Years of hacks against aviation, transportation industries tied to one group, researchers say

Cybercrime seems to be the main goal of a group Proofpoint is calling "TA2541."
Workers unload boxes of flowers from a cargo plane at Miami International Airport on Feb. 8, 2022. (Photo by CHANDAN KHANNA / AFP via Getty Images)

Analysts have noticed various attempts in recent years by hackers trying to breach entities in the aviation and aerospace industries, as well as related transportation fields. The operators typically use of off-the-shelf malware and deploy digital lures that refer to industry-specific topics like airline cargo conferences or machine parts.
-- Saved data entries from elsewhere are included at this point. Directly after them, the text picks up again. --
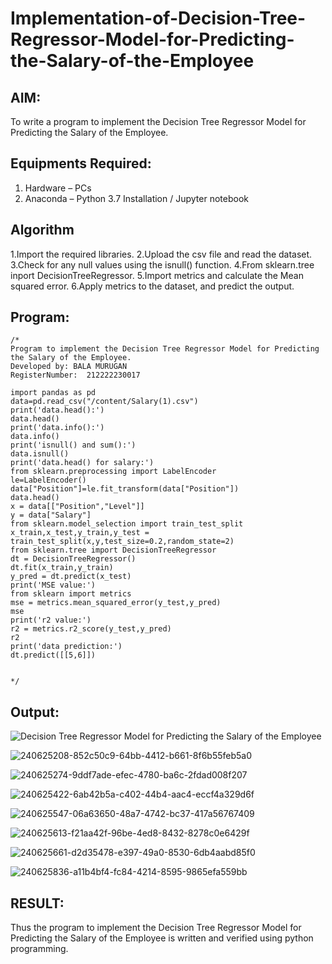 # Implementation-of-Decision-Tree-Regressor-Model-for-Predicting-the-Salary-of-the-Employee

## AIM:
To write a program to implement the Decision Tree Regressor Model for Predicting the Salary of the Employee.

## Equipments Required:
1. Hardware – PCs
2. Anaconda – Python 3.7 Installation / Jupyter notebook

## Algorithm
1.Import the required libraries.
2.Upload the csv file and read the dataset.
3.Check for any null values using the isnull() function.
4.From sklearn.tree inport DecisionTreeRegressor.
5.Import metrics and calculate the Mean squared error.
6.Apply metrics to the dataset, and predict the output.

## Program:
```
/*
Program to implement the Decision Tree Regressor Model for Predicting the Salary of the Employee.
Developed by: BALA MURUGAN 
RegisterNumber:  212222230017

import pandas as pd
data=pd.read_csv("/content/Salary(1).csv")
print('data.head():')
data.head()
print('data.info():')
data.info()
print('isnull() and sum():')
data.isnull()
print('data.head() for salary:')
from sklearn.preprocessing import LabelEncoder
le=LabelEncoder()
data["Position"]=le.fit_transform(data["Position"])
data.head()
x = data[["Position","Level"]]
y = data["Salary"]
from sklearn.model_selection import train_test_split
x_train,x_test,y_train,y_test = train_test_split(x,y,test_size=0.2,random_state=2)
from sklearn.tree import DecisionTreeRegressor
dt = DecisionTreeRegressor()
dt.fit(x_train,y_train)
y_pred = dt.predict(x_test)
print('MSE value:')
from sklearn import metrics
mse = metrics.mean_squared_error(y_test,y_pred)
mse
print('r2 value:')
r2 = metrics.r2_score(y_test,y_pred)
r2
print('data prediction:')
dt.predict([[5,6]])


*/
```

## Output:
![Decision Tree Regressor Model for Predicting the Salary of the Employee](sam.png)

![240625208-852c50c9-64bb-4412-b661-8f6b55feb5a0](https://github.com/Bala1511/Implementation-of-Decision-Tree-Regressor-Model-for-Predicting-the-Salary-of-the-Employee/assets/118680410/72af6bca-e2f6-47ae-b286-fcb1242b9ec2)

![240625274-9ddf7ade-efec-4780-ba6c-2fdad008f207](https://github.com/Bala1511/Implementation-of-Decision-Tree-Regressor-Model-for-Predicting-the-Salary-of-the-Employee/assets/118680410/a7ae6323-3981-4ef9-acad-071c26d6bfba)

![240625422-6ab42b5a-c402-44b4-aac4-eccf4a329d6f](https://github.com/Bala1511/Implementation-of-Decision-Tree-Regressor-Model-for-Predicting-the-Salary-of-the-Employee/assets/118680410/de88c425-90d9-430b-bb6c-fb6ab91a58ed)

![240625547-06a63650-48a7-4742-bc37-417a56767409](https://github.com/Bala1511/Implementation-of-Decision-Tree-Regressor-Model-for-Predicting-the-Salary-of-the-Employee/assets/118680410/385ba55f-e4f5-47b0-a814-b829ffab5418)


![240625613-f21aa42f-96be-4ed8-8432-8278c0e6429f](https://github.com/Bala1511/Implementation-of-Decision-Tree-Regressor-Model-for-Predicting-the-Salary-of-the-Employee/assets/118680410/cfaa34d9-cca6-41e8-a3ea-d3dc35d9397d)

![240625661-d2d35478-e397-49a0-8530-6db4aabd85f0](https://github.com/Bala1511/Implementation-of-Decision-Tree-Regressor-Model-for-Predicting-the-Salary-of-the-Employee/assets/118680410/b016fa72-b3ca-4020-8f21-7808ce6c031a)

![240625836-a11b4bf4-fc84-4214-8595-9865efa559bb](https://github.com/Bala1511/Implementation-of-Decision-Tree-Regressor-Model-for-Predicting-the-Salary-of-the-Employee/assets/118680410/0d71bb6a-e0fd-4b50-a606-3c9c2cf569a3)
## RESULT:
Thus the program to implement the Decision Tree Regressor Model for Predicting the Salary of the Employee is written and verified using python programming.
It now appears that most of those incidents were by the same group, according to cybersecurity firm Proofpoint. Dubbing the group “TA2541,” Proofpoint said Tuesday that the trail of evidence goes back to at least 2017, and the hackers remain a “consistent, active cybercrime threat.” Hundreds of different organizations have been targeted globally, with an emphasis on North America, Europe and the Middle East, the researchers say.

Crime seems to be the main goal, says Sherrod DeGrippo, vice president of threat research and detection at Proofpoint, given TA2541’s targeting, its victims, its use of commodity malware and its high message volume. Campaigns ranging from hundreds to several thousand emails can be traced to the group, and it does not appear to be interested in espionage the way nation-state groups are, DeGrippo says.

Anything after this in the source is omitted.